> [WORK ITEM]: Count every line below that holds "resultado". The answer is the number alone.

______________________________

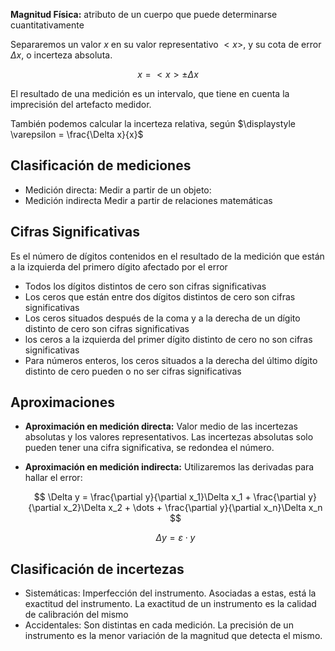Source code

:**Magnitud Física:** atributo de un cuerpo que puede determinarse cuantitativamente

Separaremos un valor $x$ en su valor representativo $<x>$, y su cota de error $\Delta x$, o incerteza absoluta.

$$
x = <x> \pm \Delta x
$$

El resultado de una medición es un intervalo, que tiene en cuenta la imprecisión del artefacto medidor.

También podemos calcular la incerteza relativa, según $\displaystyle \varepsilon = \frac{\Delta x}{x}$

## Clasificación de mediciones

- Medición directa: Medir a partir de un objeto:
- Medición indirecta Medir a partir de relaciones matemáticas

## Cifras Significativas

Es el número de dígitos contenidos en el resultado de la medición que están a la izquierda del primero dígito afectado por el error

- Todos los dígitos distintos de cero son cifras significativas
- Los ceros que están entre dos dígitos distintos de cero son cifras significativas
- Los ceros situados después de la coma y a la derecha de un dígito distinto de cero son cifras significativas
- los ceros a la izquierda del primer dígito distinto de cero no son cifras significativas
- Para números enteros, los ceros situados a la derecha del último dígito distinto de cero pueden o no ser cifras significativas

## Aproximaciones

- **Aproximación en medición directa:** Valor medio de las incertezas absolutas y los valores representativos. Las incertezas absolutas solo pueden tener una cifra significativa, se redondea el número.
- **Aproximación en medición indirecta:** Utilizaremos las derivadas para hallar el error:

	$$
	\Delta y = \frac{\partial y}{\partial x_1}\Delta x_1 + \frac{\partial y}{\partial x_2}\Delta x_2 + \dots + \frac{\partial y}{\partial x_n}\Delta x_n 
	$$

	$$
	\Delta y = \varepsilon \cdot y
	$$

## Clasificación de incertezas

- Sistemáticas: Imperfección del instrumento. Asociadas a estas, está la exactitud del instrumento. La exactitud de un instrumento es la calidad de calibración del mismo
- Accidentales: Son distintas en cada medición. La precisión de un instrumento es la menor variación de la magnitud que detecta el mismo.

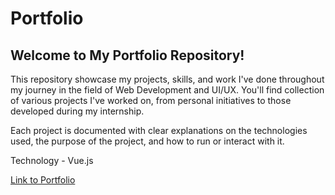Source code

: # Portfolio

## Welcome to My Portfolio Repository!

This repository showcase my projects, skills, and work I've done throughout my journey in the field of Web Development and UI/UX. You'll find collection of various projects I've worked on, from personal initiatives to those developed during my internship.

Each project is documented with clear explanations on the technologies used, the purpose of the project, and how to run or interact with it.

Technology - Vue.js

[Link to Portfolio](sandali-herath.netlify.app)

______________________________

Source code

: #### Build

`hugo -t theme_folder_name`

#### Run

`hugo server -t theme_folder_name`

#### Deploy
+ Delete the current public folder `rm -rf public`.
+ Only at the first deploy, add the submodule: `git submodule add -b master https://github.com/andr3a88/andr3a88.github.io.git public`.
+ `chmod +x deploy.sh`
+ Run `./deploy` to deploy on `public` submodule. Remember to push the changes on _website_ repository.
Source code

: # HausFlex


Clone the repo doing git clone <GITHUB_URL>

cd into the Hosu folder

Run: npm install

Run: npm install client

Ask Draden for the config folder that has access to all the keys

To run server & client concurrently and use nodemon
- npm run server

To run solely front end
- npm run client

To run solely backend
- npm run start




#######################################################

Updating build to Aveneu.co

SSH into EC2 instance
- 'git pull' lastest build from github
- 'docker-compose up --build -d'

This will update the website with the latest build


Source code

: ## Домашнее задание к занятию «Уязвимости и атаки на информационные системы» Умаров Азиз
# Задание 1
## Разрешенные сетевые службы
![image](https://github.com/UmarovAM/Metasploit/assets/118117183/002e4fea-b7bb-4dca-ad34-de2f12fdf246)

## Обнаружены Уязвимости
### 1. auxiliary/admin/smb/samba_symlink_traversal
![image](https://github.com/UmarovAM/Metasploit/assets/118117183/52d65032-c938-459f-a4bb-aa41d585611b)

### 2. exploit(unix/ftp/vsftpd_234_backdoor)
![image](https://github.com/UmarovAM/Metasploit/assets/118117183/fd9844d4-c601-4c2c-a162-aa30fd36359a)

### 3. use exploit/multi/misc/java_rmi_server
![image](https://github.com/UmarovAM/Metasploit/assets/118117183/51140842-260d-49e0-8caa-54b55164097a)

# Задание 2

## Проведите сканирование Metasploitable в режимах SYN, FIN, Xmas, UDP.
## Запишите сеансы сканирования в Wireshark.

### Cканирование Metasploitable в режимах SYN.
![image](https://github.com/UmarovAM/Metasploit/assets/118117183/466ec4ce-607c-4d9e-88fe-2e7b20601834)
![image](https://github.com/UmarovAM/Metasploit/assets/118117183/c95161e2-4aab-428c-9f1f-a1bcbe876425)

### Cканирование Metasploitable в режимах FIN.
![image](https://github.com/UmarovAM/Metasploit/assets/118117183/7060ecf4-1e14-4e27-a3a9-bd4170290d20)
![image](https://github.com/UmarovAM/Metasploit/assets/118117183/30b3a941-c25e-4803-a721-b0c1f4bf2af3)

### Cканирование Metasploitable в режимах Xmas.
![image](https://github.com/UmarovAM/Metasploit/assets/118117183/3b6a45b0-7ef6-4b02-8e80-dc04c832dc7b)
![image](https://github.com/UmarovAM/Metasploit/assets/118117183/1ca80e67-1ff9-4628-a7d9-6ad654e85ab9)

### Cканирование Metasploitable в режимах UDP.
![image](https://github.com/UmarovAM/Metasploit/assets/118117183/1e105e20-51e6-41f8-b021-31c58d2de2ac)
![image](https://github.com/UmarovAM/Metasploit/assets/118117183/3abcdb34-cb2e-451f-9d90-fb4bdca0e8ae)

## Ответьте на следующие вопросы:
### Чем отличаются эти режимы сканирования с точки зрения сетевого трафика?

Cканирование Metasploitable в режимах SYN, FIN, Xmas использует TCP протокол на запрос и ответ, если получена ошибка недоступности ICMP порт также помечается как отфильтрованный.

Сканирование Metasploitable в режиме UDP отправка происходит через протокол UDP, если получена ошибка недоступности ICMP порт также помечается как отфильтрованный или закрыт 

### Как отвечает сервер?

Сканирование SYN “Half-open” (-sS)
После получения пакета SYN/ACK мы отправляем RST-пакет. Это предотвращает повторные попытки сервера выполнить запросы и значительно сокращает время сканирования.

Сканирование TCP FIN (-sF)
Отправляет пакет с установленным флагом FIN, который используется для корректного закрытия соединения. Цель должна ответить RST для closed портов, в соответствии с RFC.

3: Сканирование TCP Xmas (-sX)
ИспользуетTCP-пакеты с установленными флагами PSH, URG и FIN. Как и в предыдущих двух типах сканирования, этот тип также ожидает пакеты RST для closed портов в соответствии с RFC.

______________________________

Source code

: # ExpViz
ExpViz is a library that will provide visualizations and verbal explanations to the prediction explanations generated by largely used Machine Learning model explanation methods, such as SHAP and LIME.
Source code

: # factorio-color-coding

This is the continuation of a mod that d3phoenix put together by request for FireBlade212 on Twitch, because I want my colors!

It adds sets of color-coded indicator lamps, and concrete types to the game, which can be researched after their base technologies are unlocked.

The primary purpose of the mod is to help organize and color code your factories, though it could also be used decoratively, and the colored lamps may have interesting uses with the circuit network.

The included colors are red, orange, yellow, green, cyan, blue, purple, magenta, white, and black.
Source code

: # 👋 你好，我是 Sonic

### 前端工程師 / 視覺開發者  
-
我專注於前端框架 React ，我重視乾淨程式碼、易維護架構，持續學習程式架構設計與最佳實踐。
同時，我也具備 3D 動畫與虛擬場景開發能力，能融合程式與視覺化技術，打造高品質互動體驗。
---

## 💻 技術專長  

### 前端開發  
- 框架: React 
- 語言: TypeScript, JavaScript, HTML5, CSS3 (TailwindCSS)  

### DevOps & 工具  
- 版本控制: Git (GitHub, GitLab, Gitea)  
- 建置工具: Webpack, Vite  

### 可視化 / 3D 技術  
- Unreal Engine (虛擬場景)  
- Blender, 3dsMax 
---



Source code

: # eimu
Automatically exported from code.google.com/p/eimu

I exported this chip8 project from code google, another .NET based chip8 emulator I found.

______________________________

> [SOLVED EXERCISE]: 2